Implicit consent is also known as “assumed” consent - this is when a person assumes that they have received another person’s consent to interact with them or their data. This is where a lot of grey areas exist in software and in daily life.
Basically, if you’re not sure you have someone’s consent to do something - you should ask!
Consent is like tea
If you’re still not sure what consent is, it’s as simple as tea.
Consensual software is a design pattern that asks for the user’s consent. It can be applied to UX, software engineering, and data storage.
Consensual software is software that asks for the user’s explicit permission to interact with them or their data.
Consensual software respects users’ privacy and does not trick or coerce users into giving away permissions or data.
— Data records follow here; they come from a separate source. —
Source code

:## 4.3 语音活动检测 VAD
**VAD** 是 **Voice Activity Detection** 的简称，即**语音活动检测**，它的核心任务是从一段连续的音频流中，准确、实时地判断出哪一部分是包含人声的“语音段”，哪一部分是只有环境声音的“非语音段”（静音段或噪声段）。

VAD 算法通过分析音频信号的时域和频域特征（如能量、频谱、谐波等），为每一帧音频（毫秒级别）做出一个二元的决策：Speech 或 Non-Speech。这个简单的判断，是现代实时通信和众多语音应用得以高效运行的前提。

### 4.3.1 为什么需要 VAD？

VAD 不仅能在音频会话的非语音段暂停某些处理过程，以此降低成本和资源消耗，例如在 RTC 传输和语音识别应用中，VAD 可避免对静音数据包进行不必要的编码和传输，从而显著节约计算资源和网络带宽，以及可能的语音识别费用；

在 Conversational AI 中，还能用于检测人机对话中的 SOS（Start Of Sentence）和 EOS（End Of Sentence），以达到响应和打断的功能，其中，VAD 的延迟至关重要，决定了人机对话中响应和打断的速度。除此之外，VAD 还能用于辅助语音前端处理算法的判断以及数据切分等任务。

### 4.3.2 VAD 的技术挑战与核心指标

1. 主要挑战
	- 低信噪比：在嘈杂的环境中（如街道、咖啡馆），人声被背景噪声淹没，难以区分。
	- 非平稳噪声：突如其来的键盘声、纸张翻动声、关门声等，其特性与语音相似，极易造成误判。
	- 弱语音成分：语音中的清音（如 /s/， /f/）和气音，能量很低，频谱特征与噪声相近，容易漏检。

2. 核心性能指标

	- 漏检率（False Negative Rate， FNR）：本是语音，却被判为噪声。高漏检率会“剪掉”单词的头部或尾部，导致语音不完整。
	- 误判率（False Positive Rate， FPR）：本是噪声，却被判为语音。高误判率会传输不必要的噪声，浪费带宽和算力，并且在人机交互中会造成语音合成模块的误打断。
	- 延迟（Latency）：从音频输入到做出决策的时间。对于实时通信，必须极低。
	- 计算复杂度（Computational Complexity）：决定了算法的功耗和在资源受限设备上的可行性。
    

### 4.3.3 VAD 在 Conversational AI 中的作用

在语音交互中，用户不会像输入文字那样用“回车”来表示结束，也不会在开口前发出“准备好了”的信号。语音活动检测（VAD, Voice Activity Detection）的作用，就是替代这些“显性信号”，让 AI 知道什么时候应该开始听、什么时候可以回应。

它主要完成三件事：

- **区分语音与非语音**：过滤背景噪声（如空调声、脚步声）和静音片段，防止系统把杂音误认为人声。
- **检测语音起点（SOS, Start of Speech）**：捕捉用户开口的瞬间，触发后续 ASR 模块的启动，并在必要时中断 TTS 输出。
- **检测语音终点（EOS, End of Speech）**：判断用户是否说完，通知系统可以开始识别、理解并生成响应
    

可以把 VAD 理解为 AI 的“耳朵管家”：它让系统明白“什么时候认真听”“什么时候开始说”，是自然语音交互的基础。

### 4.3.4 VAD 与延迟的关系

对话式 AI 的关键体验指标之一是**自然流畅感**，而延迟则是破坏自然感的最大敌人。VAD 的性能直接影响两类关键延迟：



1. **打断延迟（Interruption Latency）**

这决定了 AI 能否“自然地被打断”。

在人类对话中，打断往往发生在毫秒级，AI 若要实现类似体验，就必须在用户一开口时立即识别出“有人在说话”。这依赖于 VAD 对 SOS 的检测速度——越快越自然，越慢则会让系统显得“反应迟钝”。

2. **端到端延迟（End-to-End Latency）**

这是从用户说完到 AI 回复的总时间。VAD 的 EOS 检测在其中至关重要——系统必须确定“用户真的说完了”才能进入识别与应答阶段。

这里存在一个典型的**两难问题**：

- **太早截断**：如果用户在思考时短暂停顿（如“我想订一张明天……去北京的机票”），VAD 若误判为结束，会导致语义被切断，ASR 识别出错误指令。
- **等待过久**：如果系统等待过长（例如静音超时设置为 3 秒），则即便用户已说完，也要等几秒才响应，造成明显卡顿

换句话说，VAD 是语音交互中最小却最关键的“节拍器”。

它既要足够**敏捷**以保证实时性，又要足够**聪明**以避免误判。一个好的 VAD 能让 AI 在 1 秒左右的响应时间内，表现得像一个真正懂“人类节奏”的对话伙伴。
Consensual software adheres to the principle of least privilege, where the software should have the least amount of permissions granted possible.
Consensual software informs privacy by design by making sure consent is the default setting and embedded by design.
Consensual software builds social capital and trust with users by respecting their boundaries.
Consensual software asks for permission first, rather than begging for forgiveness later.
Why make this site?
We wanted to make this site so that we could start a conversation about ethical, consensual software. We wanted to be sure that users’ privacy and rights were being respected by building a framework that could be incorporated into our daily workflows.
Tech is an inescapable part of our daily lives. With the Internet of Things and more and more wifi and Bluetooth-enabled devices in our homes, there’s no protection for consumers’ data from the companies that manufacture these devices. It’s up to us as software engineers, product managers, and architects to build consent into every feature we build so that we protect the privacy of our users.